As the book continues the stakes continue to rise, friendships are made, lost things are discovered and new geometrical secrets are revealed. I really enjoyed this book. I finished it in an afternoon because I couldn't find the will to put the book down. I would recommend this book to anyone that likes unique magic systems, young adult fantasy or "gearpunk" enthusiasts. I am quite looking forward to the next installment in this series and I do regret that it is something I have to wait for, but I guess patience is something worth developing.

Rating: 4.5/5 Stars  

Monday, June 2, 2014

Jade Sky by Patrick Freivald

I received this book from LibraryThing. When I first read the description of the book I felt like I knew what type of book it was going to be. The blurb mentioned that the main character, Matt Rowley, was a commando for the International Council on Augmented Phenomena and that he hunted down superhuman monsters with his own augmented abilities. In my mind I thought that meant that this book was going to be a cross between Monster Hunter International and the Dresden Files. I love those series so I figured I would love this as well.

As I started reading I found out that it wasn't going to be anything like those series, but that this wasn't a bad thing. Patrick Freivald was giving us something new. Imagine you are in a world that has the ability to augment humans. They can make them super strong, super-fast, give them the ability to regenerate and in some cases even see a few seconds in the future. There is a catch, however. If you augment yourself too much you will end up succumbing to the whispers in your mind and "bonking out". You end up killing anything else that is near. The more you augment the louder and stronger the whispering gets. With people augmenting themselves the government decided they needed a group of their own to handle these creatures, and so ICAP was born.

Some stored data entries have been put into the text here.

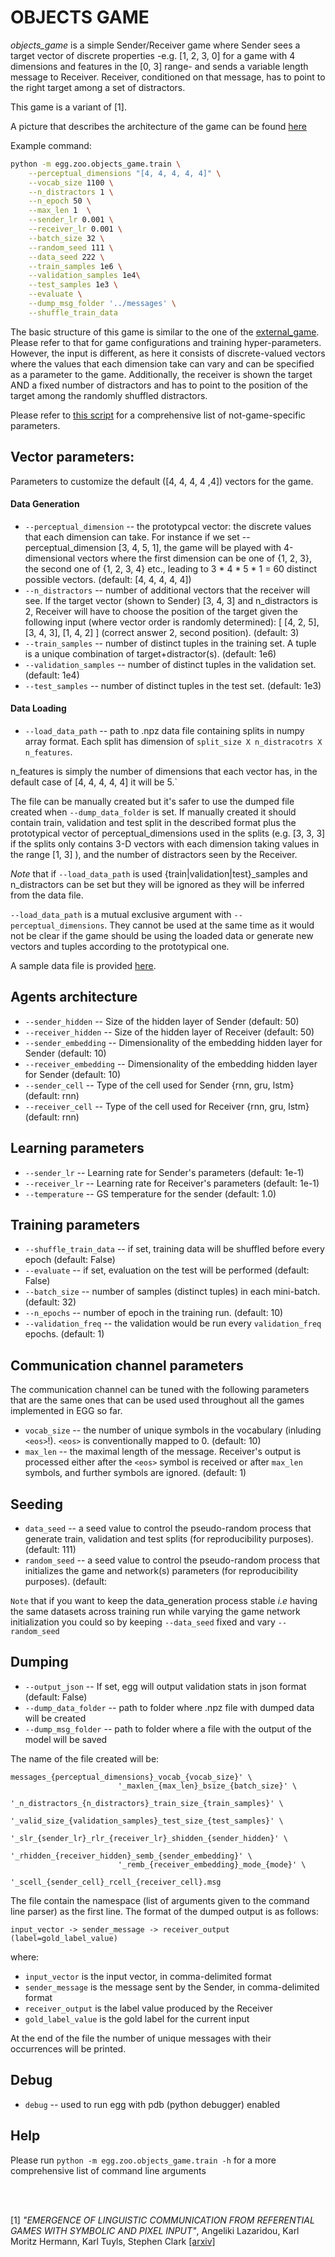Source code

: # OBJECTS GAME

*objects_game* is a simple Sender/Receiver game where Sender sees a target vector of discrete properties
-e.g. [1, 2, 3, 0] for a game with 4 dimensions and features
 in the [0, 3] range- and sends a variable length message
 to Receiver. Receiver, conditioned on that message, has to 
point to the right target among a set of distractors.

This game is a variant of [1].

A picture that describes the architecture of the game can be found [here](pics/archs.jpeg)

Example command:
```bash
python -m egg.zoo.objects_game.train \
    --perceptual_dimensions "[4, 4, 4, 4, 4]" \
    --vocab_size 1100 \
    --n_distractors 1 \
    --n_epoch 50 \
    --max_len 1  \
    --sender_lr 0.001 \
    --receiver_lr 0.001 \
    --batch_size 32 \
    --random_seed 111 \
    --data_seed 222 \
    --train_samples 1e6 \
    --validation_samples 1e4\
    --test_samples 1e3 \
    --evaluate \
    --dump_msg_folder '../messages' \
    --shuffle_train_data
```

The basic structure of this game is similar to the one of the [external_game](../external_game/README.md). Please refer to that for game configurations and training hyper-parameters. However, the input is different, as here it consists of discrete-valued vectors where the values that each dimension take can vary and can be specified as a parameter to the game. 
Additionally, the receiver is shown the target AND a fixed number of distractors and has to point to the position of the target among the randomly shuffled distractors.

Please refer to [this script](../../core/util.py) for a comprehensive list of not-game-specific parameters.

## Vector parameters:
Parameters to customize the default ([4, 4, 4, 4 ,4]) vectors for the game.

#### Data Generation
 * `--perceptual_dimension` -- the prototypcal vector: the discrete values that each dimension can take. For instance if we set --perceptual_dimension [3, 4, 5, 1], the game will be played with 4-dimensional vectors where the first dimension can be one of {1, 2, 3}, the second one of {1, 2, 3, 4} etc., leading to 3 * 4 * 5 * 1 = 60 distinct possible vectors. (default: [4, 4, 4, 4, 4])
 * `--n_distractors` -- number of additional vectors that the receiver will see. If the target vector (shown to Sender) [3, 4, 3] and n_distractors is 2, Receiver will have to choose the position of the target given the following input (where vector order is randomly determined): [ [4, 2, 5], [3, 4, 3], [1, 4, 2] ] (correct answer 2, second position). (default: 3)
 * `--train_samples` -- number of distinct tuples in the training set. A tuple is a unique combination of target+distractor(s). (default: 1e6)
 * `--validation_samples` -- number of distinct tuples in the validation set. (default: 1e4)
 * `--test_samples` -- number of distinct tuples in the test set. (default: 1e3)

#### Data Loading
 * `--load_data_path` -- path to .npz data file containing splits in numpy array format. Each split has dimension of `split_size X n_distracotrs X n_features`.

n_features is simply the number of dimensions that each vector has, in the default case of [4, 4, 4, 4, 4] it will be 5.`

The file can be manually created but it's safer to use the dumped file created when `--dump_data_folder` is set.
If manually created it should contain train, validation and test split in the described format plus the prototypical vector of perceptual_dimensions used in the splits (e.g. [3, 3, 3] if the splits only contains 3-D vectors with each dimension taking values in the range [1, 3] ), and the number of distractors seen by the Receiver. 
 
 *Note* that if `--load_data_path` is used {train|validation|test}_samples and n_distractors can be set but they will be ignored as they will be inferred from the data file.
 
 `--load_data_path` is a mutual exclusive argument with `--perceptual_dimensions`. They cannot be used at the same time as it would not be clear if the game should be using the loaded data or generate new vectors and tuples according to the prototypical one.

A sample data file is provided [here](sample_data).


## Agents architecture
 * `--sender_hidden` -- Size of the hidden layer of Sender (default: 50)
 * `--receiver_hidden` -- Size of the hidden layer of Receiver (default: 50)
 * `--sender_embedding` -- Dimensionality of the embedding hidden layer for Sender (default: 10)
 * `--receiver_embedding` -- Dimensionality of the embedding hidden layer for Sender (default: 10)
 * `--sender_cell` -- Type of the cell used for Sender {rnn, gru, lstm} (default: rnn)
 * `--receiver_cell` -- Type of the cell used for Receiver {rnn, gru, lstm} (default: rnn)
 
## Learning parameters
 * `--sender_lr` -- Learning rate for Sender's parameters (default: 1e-1)
 * `--receiver_lr` -- Learning rate for Receiver's parameters (default: 1e-1)
 * `--temperature` -- GS temperature for the sender (default: 1.0)

## Training parameters
 * `--shuffle_train_data` -- if set, training data will be shuffled before every epoch (default: False)
 * `--evaluate` -- if set, evaluation on the test will be performed (default: False) 
 * `--batch_size` -- number of samples (distinct tuples) in each mini-batch. (default: 32)
 * `--n_epochs` -- number of epoch in the training run. (default: 10)
 * `--validation_freq` -- the validation would be run every `validation_freq` epochs. (default: 1)

## Communication channel parameters
The communication channel can be tuned with the following parameters that are the same ones that can be used used throughout all the games implemented in EGG so far. <br/>

 * `vocab_size` -- the number of unique symbols in the vocabulary (inluding `<eos>`!). `<eos>` is conventionally mapped to 0. (default: 10)
 * `max_len` -- the maximal length of the message. Receiver's output is processed either after the `<eos>` symbol is received
 or after `max_len` symbols, and further symbols are ignored. (default: 1)

## Seeding
 * `data_seed` -- a seed value to control the pseudo-random process that generate train, validation and test splits (for reproducibility purposes). (default: 111)
 * `random_seed` -- a seed value to control the pseudo-random process that initializes the game and network(s) parameters (for reproducibility purposes). (default: 
 
 `Note` that if you want to keep the data_generation process stable *i.e* having the same datasets across training run while varying the game network initialization you could so by keeping `--data_seed` fixed and vary `--random_seed`

## Dumping
 * `--output_json` -- If set, egg will output validation stats in json format (default: False)
 * `--dump_data_folder` -- path to folder where .npz file with dumped data will be created
 * `--dump_msg_folder` -- path to folder where a file with the output of the model will be saved
 
The name of the file created will be:
```
messages_{perceptual_dimensions}_vocab_{vocab_size}' \
                        '_maxlen_{max_len}_bsize_{batch_size}' \
                        '_n_distractors_{n_distractors}_train_size_{train_samples}' \
                        '_valid_size_{validation_samples}_test_size_{test_samples}' \
                        '_slr_{sender_lr}_rlr_{receiver_lr}_shidden_{sender_hidden}' \
                        '_rhidden_{receiver_hidden}_semb_{sender_embedding}' \
                        '_remb_{receiver_embedding}_mode_{mode}' \
                        '_scell_{sender_cell}_rcell_{receiver_cell}.msg
```

The file contain the namespace (list of arguments given to the command line parser) as the first line.
The format of the dumped output is as follows:

```
input_vector -> sender_message -> receiver_output (label=gold_label_value)
```
where:
* `input_vector` is the input vector, in comma-delimited format
* `sender_message` is the message sent by the Sender, in comma-delimited format
* `receiver_output` is the label value produced by the Receiver
* `gold_label_value` is the gold label for the current input

At the end of the file the number of unique messages with their occurrences will be printed.
 
## Debug
 * `debug` -- used to run egg with pdb (python debugger) enabled

## Help
Please run `python -m egg.zoo.objects_game.train -h` for a more comprehensive list of command line arguments

<br/>
<br/>

[1] *"EMERGENCE OF LINGUISTIC COMMUNICATION FROM REFERENTIAL GAMES WITH SYMBOLIC AND PIXEL INPUT"*, Angeliki Lazaridou, Karl Moritz Hermann, Karl Tuyls, Stephen Clark 
[[arxiv]](https://arxiv.org/pdf/1804.03984.pdf)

In this book you follow Matt on a journey as he seeks answers to what has been done to him and whether what he has believed from the beginning is true. This book is full of furious, fast and blood drenched fighting. The story is fast paced and the main character is likable and is someone to whom you can relate (Even though he can reattach a limb that has been hacked off). The book takes you places you do not expect and dives into some esoteric religious topics. If you are looking for a fast read (the book is only 236 pages) that has a lot of action and some religion and magic thrown in then this is the book for you.